The results of a doctoral thesis at the University of Eastern Finland reveal that that children who skip meals are more likely to have excess fat demonstrating an increased cardiometabolic risk already at the age of 6 to 8 years, according to a Finnish study.
The research population consisted of 512 Finnish girls and boys 6 to 8 years of age participating in the Physical Activity and Nutrition in Children (PANIC) Study. Their adverse health risk was assessed by a continuous metabolic risk score analyzed using Z-scores of waist circumference, fasting serum insulin, fasting plasma glucose, triglycerides and high-density lipoprotein cholesterol and the mean of systolic and diastolic blood pressure.
In general children who skipped meals and ate more protein were more likely to have excess body fat. Eating problems defined as eating fast, emotional overeating and a lower satiety responsiveness were also associated with higher body adiposity.
The study revealed that children’s diet was less than ideal. Less than half of the children ate all three main meals, breakfast, lunch and dinner on a daily basis. Instead, snacks were a major source of energy and sucrose. A minority of the children consumed vegetables, fruit and berries as recommended. As many as a quarter of the children consumed sugary drinks daily. The intakes of saturated fat, sucrose and salt were higher and the intakes of dietary fiber, vitamin D and iron were lower than recommended among the children.

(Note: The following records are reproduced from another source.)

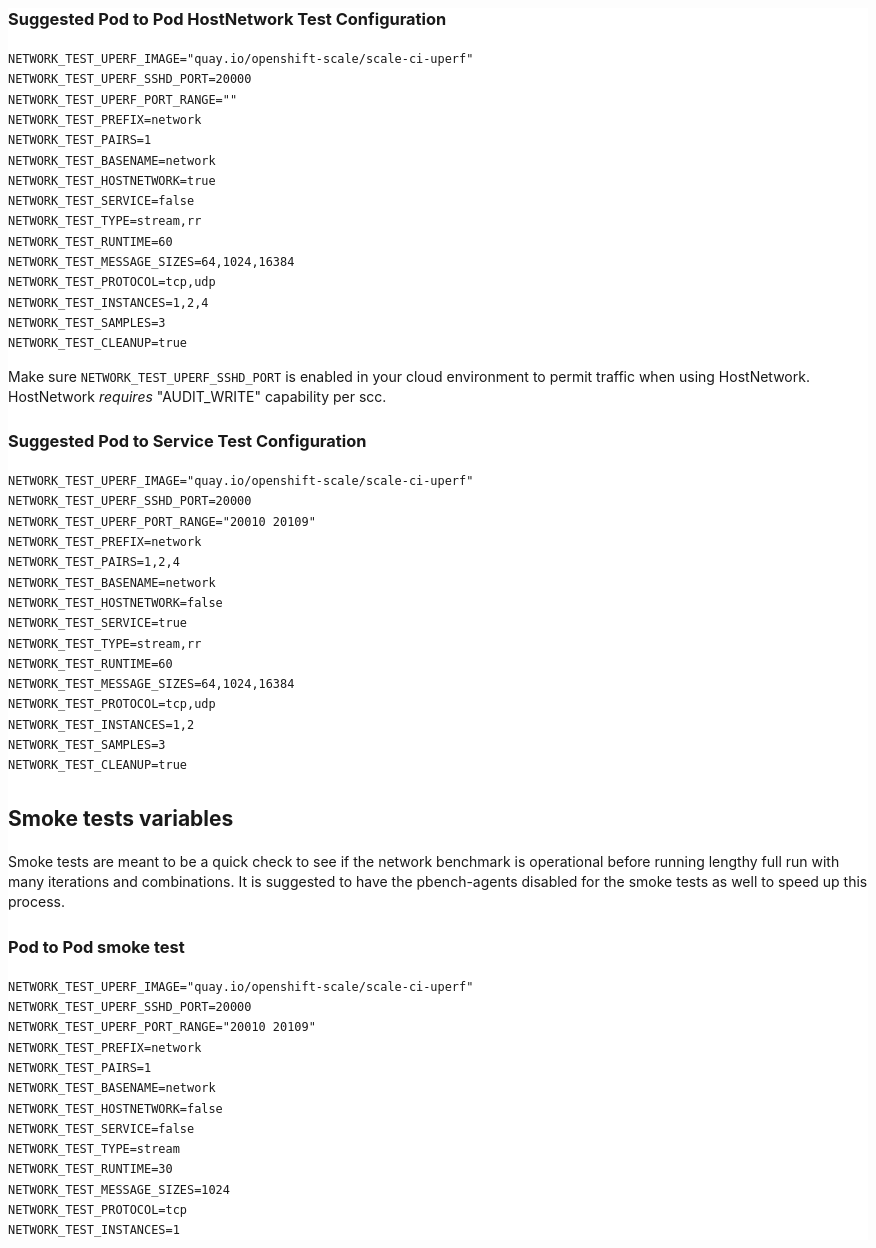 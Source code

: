 ### Suggested Pod to Pod HostNetwork Test Configuration

```
NETWORK_TEST_UPERF_IMAGE="quay.io/openshift-scale/scale-ci-uperf"
NETWORK_TEST_UPERF_SSHD_PORT=20000
NETWORK_TEST_UPERF_PORT_RANGE=""
NETWORK_TEST_PREFIX=network
NETWORK_TEST_PAIRS=1
NETWORK_TEST_BASENAME=network
NETWORK_TEST_HOSTNETWORK=true
NETWORK_TEST_SERVICE=false
NETWORK_TEST_TYPE=stream,rr
NETWORK_TEST_RUNTIME=60
NETWORK_TEST_MESSAGE_SIZES=64,1024,16384
NETWORK_TEST_PROTOCOL=tcp,udp
NETWORK_TEST_INSTANCES=1,2,4
NETWORK_TEST_SAMPLES=3
NETWORK_TEST_CLEANUP=true
```

Make sure `NETWORK_TEST_UPERF_SSHD_PORT` is enabled in your cloud environment to permit traffic when using HostNetwork. HostNetwork *requires* "AUDIT_WRITE" capability per scc.

### Suggested Pod to Service Test Configuration

```
NETWORK_TEST_UPERF_IMAGE="quay.io/openshift-scale/scale-ci-uperf"
NETWORK_TEST_UPERF_SSHD_PORT=20000
NETWORK_TEST_UPERF_PORT_RANGE="20010 20109"
NETWORK_TEST_PREFIX=network
NETWORK_TEST_PAIRS=1,2,4
NETWORK_TEST_BASENAME=network
NETWORK_TEST_HOSTNETWORK=false
NETWORK_TEST_SERVICE=true
NETWORK_TEST_TYPE=stream,rr
NETWORK_TEST_RUNTIME=60
NETWORK_TEST_MESSAGE_SIZES=64,1024,16384
NETWORK_TEST_PROTOCOL=tcp,udp
NETWORK_TEST_INSTANCES=1,2
NETWORK_TEST_SAMPLES=3
NETWORK_TEST_CLEANUP=true
```

## Smoke tests variables

Smoke tests are meant to be a quick check to see if the network benchmark is operational before running lengthy full run with many iterations and combinations. It is suggested to have the pbench-agents disabled for the smoke tests as well to speed up this process.

### Pod to Pod smoke test

```
NETWORK_TEST_UPERF_IMAGE="quay.io/openshift-scale/scale-ci-uperf"
NETWORK_TEST_UPERF_SSHD_PORT=20000
NETWORK_TEST_UPERF_PORT_RANGE="20010 20109"
NETWORK_TEST_PREFIX=network
NETWORK_TEST_PAIRS=1
NETWORK_TEST_BASENAME=network
NETWORK_TEST_HOSTNETWORK=false
NETWORK_TEST_SERVICE=false
NETWORK_TEST_TYPE=stream
NETWORK_TEST_RUNTIME=30
NETWORK_TEST_MESSAGE_SIZES=1024
NETWORK_TEST_PROTOCOL=tcp
NETWORK_TEST_INSTANCES=1
```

The researchers recommend to sticking to regular meals crucial for preventing overweight and cardiometabolic diseases already in childhood. In addition, parents need to provide their children with better dietary choices: regular-fat vegetable-oil margarines and vegetable oils instead of low-fat margarines, fat-free milk and water instead of sugary drinks, and more fish instead of red meat at meals.